# Before and now of Aki the walmart fish and Kinzoku the Giant Plakat



## a123andpoof (Apr 10, 2010)

So some of you may know of these two guys both are my most recent purchases. Aki is from walmart and Kinzoku from petco. Kinzoku simply refuses to unclamp his fins. His water temp is fairly cool though still figuring out my options on that. But he has darkened a bit so I am happy and he seems happy. Aki took some time to adjust but is now happy and smitten with Sakura his neighbor.

Aki wasn't thrilled to be photographed tonight and the pics are a little dark being that its dark outside and he doesn't have a hood light on the tank. Any ideas on his coloring? 

First is Aki
Before 








Later
















Now. You can see he has darkened a bit









Kinzoku
When I got him 
















Now

































And Sakura just cause I love her


----------



## Shirleythebetta (Jan 9, 2012)

He almost looks like my pink copper Margaret. She doesn't have those gorgeous lips.


----------



## a123andpoof (Apr 10, 2010)

I would love to see a pic! And I love her lips!


----------



## Shirleythebetta (Jan 9, 2012)

Yea Margaret is a funny little thing. I had no idea she was a copper until copperarabian told me. The first pic is a frontal view of margaret. Please excuse Patty's big head. She's a ham. and the second is a body shot of margaret. In bright light she looks light pink on camera but in dim light she looks just like your's


----------



## Shirleythebetta (Jan 9, 2012)

Geez I was looking at the wrong fish you wanted to know what people thought of the first one. omg im so oblivious sometimes. I think that one looks like a mustard gas almost. I have been seeing them with bright blue and yellow, bright green and yellow. Yours looks dark yellow which is new.


----------



## a123andpoof (Apr 10, 2010)

Margaret is so cute! 
I was just showing off how my boys have changed over the last few weeks, and I got a good pic of her and decided to throw that in.
A mustard gas? I don't know never seen an orange/brownish/dark yellowed one. I am leaning towards a mutt, but would love to know what he has in him.

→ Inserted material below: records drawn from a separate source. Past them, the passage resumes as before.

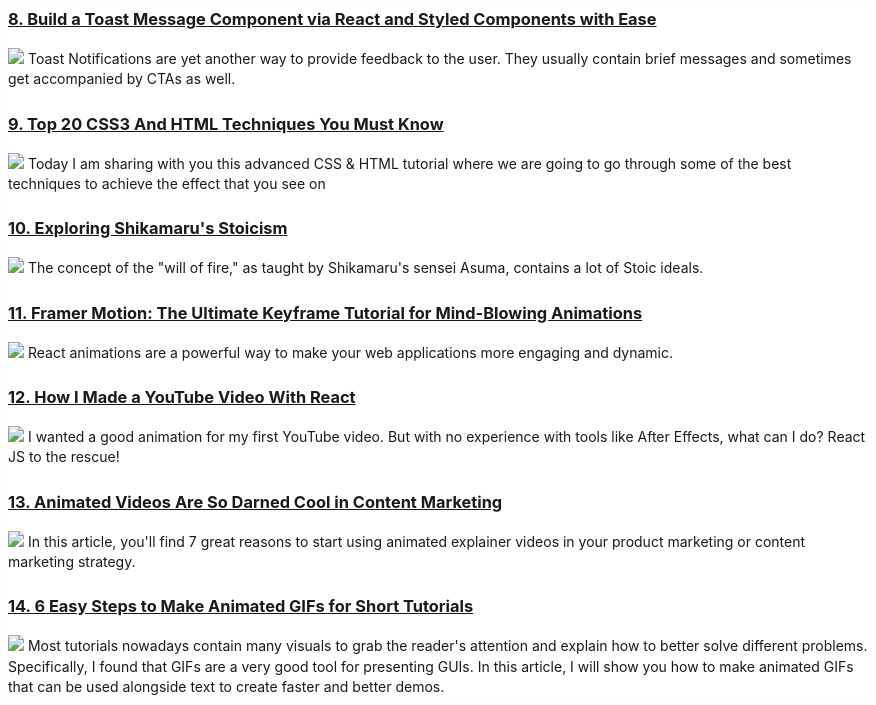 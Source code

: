 ### [8. Build a Toast Message Component via React and Styled Components with Ease](https://hackernoon.com/build-a-toast-message-component-via-react-and-styled-components-with-ease)
![](https://cdn.hackernoon.com/images/DCeD33KBsvfkcDAPAhEcQn47anx2-7q03sga.gif.webp)
Toast Notifications are yet another way to provide feedback to the user. They usually contain brief messages and sometimes get accompanied by CTAs as well.

### [9. Top 20 CSS3 And HTML Techniques You Must Know](https://hackernoon.com/top-20-css3-and-html-techniques-you-must-know-20y339k)
![](https://cdn.hackernoon.com/images/eHnhlQkxqJQpIUGh8kp4mLkQUE43-hl1033ss.jpeg)
Today I am sharing with you this advanced CSS & HTML tutorial where we are going to go through some of the best techniques to achieve the effect that you see on

### [10. Exploring Shikamaru's Stoicism](https://hackernoon.com/exploring-shikamarus-stoicism)
![](https://cdn.hackernoon.com/images/eEKnKNvz4GhzakXZkv2SzcmgnG73-eva3lwb.jpeg)
The concept of the "will of fire," as taught by Shikamaru's sensei Asuma, contains a lot of Stoic ideals.

### [11. Framer Motion: The Ultimate Keyframe Tutorial for Mind-Blowing Animations](https://hackernoon.com/framer-motion-the-ultimate-keyframe-tutorial-for-mind-blowing-animations)
![](https://cdn.hackernoon.com/images/ykJxkPDADpgkWhi5rN6fOrTcA5A2-ji93rfw.jpeg)
React animations are a powerful way to make your web applications more engaging and dynamic.

### [12. How I Made a YouTube Video With React](https://hackernoon.com/how-i-made-a-youtube-video-with-react)
![](https://cdn.hackernoon.com/images/oUS9HxHnMOackh1UhEDoXjMokWv1-qgd2efa.png)
I wanted a good animation for my first YouTube video. But with no experience with tools like After Effects, what can I do? React JS to the rescue!

### [13. Animated Videos Are So Darned Cool in Content Marketing](https://hackernoon.com/animated-videos-are-so-darned-cool-in-content-marketing-p84d35hk)
![](https://cdn.hackernoon.com/images/8VvyaRxHc4QwIekCKDNAwvxHJdz1-rn1x33bn.gif)
In this article, you'll find 7 great reasons to start using animated explainer videos in your product marketing or content marketing strategy.

### [14. 6 Easy Steps to Make Animated GIFs for Short Tutorials](https://hackernoon.com/6-easy-steps-to-make-animated-gifs-for-short-tutorials-u29b3u5b)
![](https://cdn.filestackcontent.com/jGISMri7RAiYI1NqZ3sp)
Most tutorials nowadays contain many visuals to grab the reader's attention and explain how to better solve different problems. Specifically, I found that GIFs are a very good tool for presenting GUIs. In this article, I will show you how to make animated GIFs that can be used alongside text to create faster and better demos.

I know he has some dalmation, possible mustard gas.


----------



## Shirleythebetta (Jan 9, 2012)

They look like they have darkened nicely. on the first boy, yea it's hard to tell because the yellowish is so darn dark. Here's a good one. I got a mustard gas recently that is a bright blue/green with the bright yellow. Never seen anything like it. I can't get any good pictures of him though! Your last fish is very very gorgeous. I love the cartoony lips betta's can get sometimes. It's hilarious.


----------



## a123andpoof (Apr 10, 2010)

they have. I know I am leaning towards a mix of many things lol my sister has described him as a pukish color. I lean towards a very yellowish brown. He is not stunning, but he grows on me every day.


----------



## Shirleythebetta (Jan 9, 2012)

I don't see anything wrong with him. I think he's different. He isn't like all the rest.


----------



## a123andpoof (Apr 10, 2010)

No there is nothing wrong with him and I love him tons! I think he grows more beautiful, there have been a few times I go up to the tank and am like wow you are becoming beautiful. But then I am a bit biased lol


----------



## Shirleythebetta (Jan 9, 2012)

yea we all think our fish is the best looking in the world don't we? Ha, my pick is Red and he is probably the most common looking betta out there. The dark purple/blue body with the red fins.


----------



## Junglist (Feb 23, 2012)

I think Kinzoku is just a regular splenden King they can rarely grow up as 3.5-4 inches with proper care, I have a wild color splenden kings I bought at Petco a year ago and now he's over 3.5 inches


----------



## a123andpoof (Apr 10, 2010)

Junglist you have confused me. Yes he is a King, but his tail type would be considered plakat correct? I would think he would grow more as he seems young he is around 2 inches now.


----------



## Junglist (Feb 23, 2012)

Sorry if I confused you I thought he was a real giant plakat. Kinzoku is a nice big King and looks healthy too and yes Kings do meet the standards of Plakats but some betta hobbyists believe that the king betta is not a full-blooded betta, splendens, but a hybrid between betta splendens and the less popular betta raja


----------



## Shirleythebetta (Jan 9, 2012)

You know I did some research once on King betta's and I came across this website. This guy claimed to be the grandson or son of the man who discovered King's. He claimed he did it over the course of a few years. He apparently had a spawn then picked out the biggest male and female then bred them. Picked out the biggest pair again and bred them adding in one here and there to prevent to much inbreeding. It's an interesting idea, I wonder if it is true. He claimed that it was all splenden and had nothing to do with raja.


----------



## a123andpoof (Apr 10, 2010)

Ah okay. Yeah oops I should have put king. Wasn't thinking.
I do see why they think that and how it could be possible, but then Shirleys research is possible to.


----------



## Shirleythebetta (Jan 9, 2012)

It's interesting. I may research that some more and see if I can catch some valid sites. Hard to do on the Internet though.


----------



## a123andpoof (Apr 10, 2010)

You should. I would be interested in what you find. I was actually very suprised to see the resemblence between the king and the betta raja. I understand both are betta's but other betta's I see I just wonder how the heck they are related lol but these guys look very similar.


----------



## lelei (Apr 30, 2012)

I know the feeling, when my daughter first brought home our "sammy" I was like ehh..he's ok, we decided on the name, she did..(I love it now) and as time went on..I love him more and more every day..he's beautiful..and I am so glad she chose this particular fishy..
They certainly grow on us..wow..He is MY new baby..was spose to be hers, but I have become very attached


----------



## a123andpoof (Apr 10, 2010)

I know I love all my fish equally. I am not as fond of two of them, but thats because they are my sisters fish. I pay for them and care for them but they are hers and I have little attachment to them. But all the ones in my room I dote on and spoil lots lol


----------